Sin embargo, me he reencontrado con Barcelona. He recordado la Barcelona de mi admirado Pasqual Maragall, de su alcalde eterno, esa ciudad cosmopolita y catalana al mismo tiempo, con identidad propia que respeta tradiciones al tiempo que con el modernismo más rabioso, europea como la primera, internacionalista, que rompe tópicos, donde se entremezclan las lenguas con naturalidad, y oyes hablar en catalán, español, francés e inglés como un puzzle de encuentros sociales. En definitiva, la Barcelona con la que muchos hemos soñado siempre. Sobre todo, la gran amabilidad de su gente que hace que te sientas bien en “su” ciudad, que la sientas como una parte también del patrimonio propio.
Sorprendentemente, nadie diría, paseando por sus calles, que hay un conflicto independentista, y no dudo que muchos catalanes defiendan esa posición, pero seguramente la gran mayoría de sus defensores lo hagan desde una convicción democrática. Nadie me hizo sentir “extraña” o “española” (en negativo) en ninguno de sus locales.

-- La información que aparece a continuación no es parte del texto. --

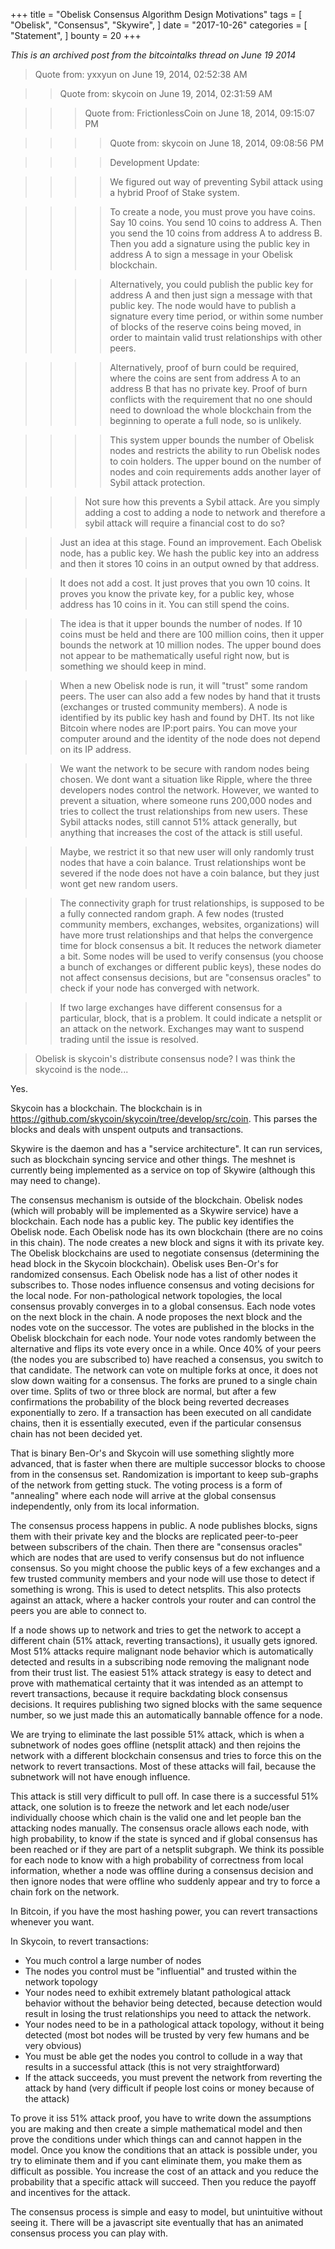 +++
title = "Obelisk Consensus Algorithm Design Motivations"
tags = [
    "Obelisk",
    "Consensus",
    "Skywire",
]
date = "2017-10-26"
categories = [
    "Statement",
]
bounty = 20
+++

*This is an archived post from the bitcointalks thread on June 19 2014*

>Quote from: yxxyun on June 19, 2014, 02:52:38 AM

>>Quote from: skycoin on June 19, 2014, 02:31:59 AM

>>>Quote from: FrictionlessCoin on June 18, 2014, 09:15:07 PM

>>>>Quote from: skycoin on June 18, 2014, 09:08:56 PM

>>>>Development Update:

>>>>We figured out way of preventing Sybil attack using a hybrid Proof of
>>>>Stake system.

>>>>To create a node, you must prove you have coins. Say 10 coins. You send 10
>>>>coins to address A. Then you send the 10 coins from address A to address B.
>>>>Then you add a signature using the public key in address A to sign a message
>>>>in your Obelisk blockchain.

>>>>Alternatively, you could publish the public key for address A and then just
>>>>sign a message with that public key. The node would have to publish a
>>>>signature every time period, or within some number of blocks of the reserve
>>>>coins being moved, in order to maintain valid trust relationships with other
>>>>peers.

>>>>Alternatively, proof of burn could be required, where the coins are sent from
>>>>address A to an address B that has no private key. Proof of burn conflicts
>>>>with the requirement that no one should need to download the whole blockchain
>>>>from the beginning to operate a full node, so is unlikely.

>>>>This system upper bounds the number of Obelisk nodes and restricts the
>>>>ability to run Obelisk nodes to coin holders.
>>>>The upper bound on the number of nodes and coin requirements adds
>>>>another layer of Sybil attack protection.

>>>Not sure how this prevents a Sybil attack.
>>>Are you simply adding a cost to adding a node to network and therefore a
>>>sybil attack will require a financial cost to do so?

>>Just an idea at this stage. Found an improvement. Each Obelisk node, has a
>>public key. We hash the public key into an address and then it stores 10
>>coins in an output owned by that address.

>>It does not add a cost. It just proves that you own 10 coins. It proves you
>>know the private key, for a public key, whose address has 10 coins in it. You
>>can still spend the coins.

>>The idea is that it upper bounds the number of nodes. If 10 coins must be
>>held and there are 100 million coins, then it upper bounds the network at 10
>>million nodes. The upper bound does not appear to be mathematically useful
>>right now, but is something we should keep in mind.

>>When a new Obelisk node is run, it will "trust" some random peers. The user
>>can also add a few nodes by hand that it trusts (exchanges or trusted
>>community members). A node is identified by its public key hash and found by
>>DHT. Its not like Bitcoin where nodes are IP:port pairs. You can move your
>>computer around and the identity of the node does not depend on its IP
>>address.

>>We want the network to be secure with random nodes being chosen. We dont want
>>a situation like Ripple, where the three developers nodes control the
>>network. However, we wanted to prevent a situation, where someone runs
>>200,000 nodes and tries to collect the trust relationships from new users.
>>These Sybil attacks nodes, still cannot 51% attack generally, but anything
>>that increases the cost of the attack is still useful.

>>Maybe, we restrict it so that new user will only randomly trust nodes that
>>have a coin balance. Trust relationships wont be severed if the node does not
>>have a coin balance, but they just wont get new random users.

>>The connectivity graph for trust relationships, is supposed to be a fully
>>connected random graph. A few nodes (trusted community members, exchanges,
>>websites, organizations) will have more trust relationships and that helps
>>the convergence time for block consensus a bit. It reduces the network
>>diameter a bit.  Some nodes will be used to verify consensus (you choose a
>>bunch of exchanges or different public keys), these nodes do not affect
>>consensus decisions, but are "consensus oracles" to check if your node has
>>converged with network.

>>If two large exchanges have different consensus for a particular, block, that
>>is a problem. It could indicate a netsplit or an attack on the network.
>>Exchanges may want to suspend trading until the issue is resolved.

>Obelisk is skycoin's distribute consensus node? I was think the skycoind is
>the node...

Yes.

Skycoin has a blockchain. The blockchain is in
https://github.com/skycoin/skycoin/tree/develop/src/coin. This parses the
blocks and deals with unspent outputs and transactions.

Skywire is the daemon and has a "service architecture". It can run services,
such as blockchain syncing service and other things. The meshnet is currently
being implemented as a service on top of Skywire (although this may need to
change).

The consensus mechanism is outside of the blockchain. Obelisk nodes (which will
probably will be implemented as a Skywire service) have a blockchain.
Each node has a public key. The public key identifies the Obelisk node.
Each Obelisk node has its own blockchain (there are no coins in this chain).
The node creates a new block and signs it with its private key.
The Obelisk blockchains are used to negotiate consensus (determining the head
block in the Skycoin blockchain). Obelisk uses Ben-Or's for randomized
consensus. Each Obelisk node has a list of other nodes it subscribes to.
Those nodes influence consensus and voting decisions for the local node.
For non-pathological network topologies, the local consensus provably converges
in to a global consensus.
Each node votes on the next block in the chain. A node proposes the next
block and the nodes vote on the successor. The votes are published in the
blocks in the Obelisk blockchain for each node. Your node votes randomly
between the alternative and flips its vote every once in a while. Once 40% of
your peers (the nodes you are subscribed to) have reached a consensus, you
switch to that candidate. The network can vote on multiple forks at once, it
does not slow down waiting for a consensus. The forks are pruned to a single
chain over time. Splits of two or three block are normal, but after a few
confirmations the probability of the block being reverted decreases
exponentially to zero. If a transaction has been executed on all candidate
chains, then it is essentially executed, even if the particular consensus chain
has not been decided yet.

That is binary Ben-Or's and Skycoin will use something slightly more advanced,
that is faster when there are multiple successor blocks to choose from in the
consensus set. Randomization is important to keep sub-graphs of the network
from getting stuck. The voting process is a form of "annealing" where each
node will arrive at the global consensus independently, only from its local
information.

The consensus process happens in public. A node publishes blocks, signs them
with their private key and the blocks are replicated peer-to-peer between
subscribers of the chain. Then there are "consensus oracles" which are nodes
that are used to verify consensus but do not influence consensus. So you might
choose the public keys of a few exchanges and a few trusted community members
and your node will use those to detect if something is wrong. This is used to
detect netsplits. This also protects against an attack, where a hacker
controls your router and can control the peers you are able to connect to.

If a node shows up to network and tries to get the network to accept a
different chain (51% attack, reverting transactions), it usually gets ignored.
Most 51% attacks require malignant node behavior which is automatically
detected and results in a subscribing node removing the malignant node from
their trust list. The easiest 51% attack strategy is easy to detect and prove
with mathematical certainty that it was intended as an attempt to revert
transactions, because it require backdating block consensus decisions.
It requires publishing two signed blocks with the same sequence number,
so we just made this an automatically bannable offence for a node.

We are trying to eliminate the last possible 51% attack, which is when a
subnetwork of nodes goes offline (netsplit attack) and then rejoins the
network with a different blockchain consensus and tries to force this on the
network to revert transactions. Most of these attacks will fail, because the
subnetwork will not have enough influence.

This attack is still very difficult to pull off. In case there is
a successful 51% attack, one solution is to freeze the network and let each node/user
individually choose which chain is the valid one and let people ban the attacking
nodes manually. The consensus oracle allows each node, with high probability, to
know if the state is synced and if global consensus has been reached or if
they are part of a netsplit subgraph. We think its possible for each node to
know with a high probability of correctness from local information, whether a
node was offline during a consensus decision and then ignore nodes that
were offline who suddenly appear and try to force a chain fork on the network.

In Bitcoin, if you have the most hashing power, you can revert transactions
whenever you want.

In Skycoin, to revert transactions:

- You much control a large number of nodes
- The nodes you control must be "influential" and trusted within the network
  topology
- Your nodes need to exhibit extremely blatant pathological attack behavior
  without the behavior being detected, because detection would result in losing
  the trust relationships you need to attack the network.
- Your nodes need to be in a pathological attack topology, without it being
  detected (most bot nodes will be trusted by very few humans and be very obvious)
- You must be able get the nodes you control to collude in a way that results
  in a successful attack (this is not very straightforward)
- If the attack succeeds, you must prevent the network from reverting the
  attack by hand (very difficult if people lost coins or money because of the
  attack)

To prove it iss 51% attack proof, you have to write down the assumptions you are
making and then create a simple mathematical model and then prove the
conditions under which things can and cannot happen in the model. Once you
know the conditions that an attack is possible under, you try to eliminate
them and if you cant eliminate them, you make them as difficult as possible.
You increase the cost of an attack and you reduce the probability that a
specific attack will succeed. Then you reduce the payoff and incentives for
the attack.

The consensus process is simple and easy to model, but unintuitive without
seeing it. There will be a javascript site eventually that has an animated
consensus process you can play with.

Salvo cuando he querido realizar alguna visita guiada a alguna institución pública. Aquí, si existe una voluntad política ofensiva y manifiesta que no deja indiferente. En cada institución, hay un solo grupo de visita en español, frente a unos seis en catalán, ocho en inglés y cinco en francés. Solo el de español estaba completo en todos los lugares, el resto tenía una larga cola de vacantes. Sin embargo, eso no parece importar a los responsables políticos. Para ellos sí parece que es primordial “arrinconar” el español frente incluso al inglés o al francés.
A cada paso que daba, cada lugar que visitaba, se acrecentaba la impresión de que el independentismo tiene un gran componente de “forzado”, “impuesto”, por el propio gobierno autonómico. Ya sé que los votos electorales respaldan casi un 50% de apoyo a los partidos independentistas, pero la realidad cotidiana de una ciudad tan cosmopolita como Barcelona desmiente que ese sea el principal problema de sus ciudadanos. Al menos no se transmite con esa contundencia.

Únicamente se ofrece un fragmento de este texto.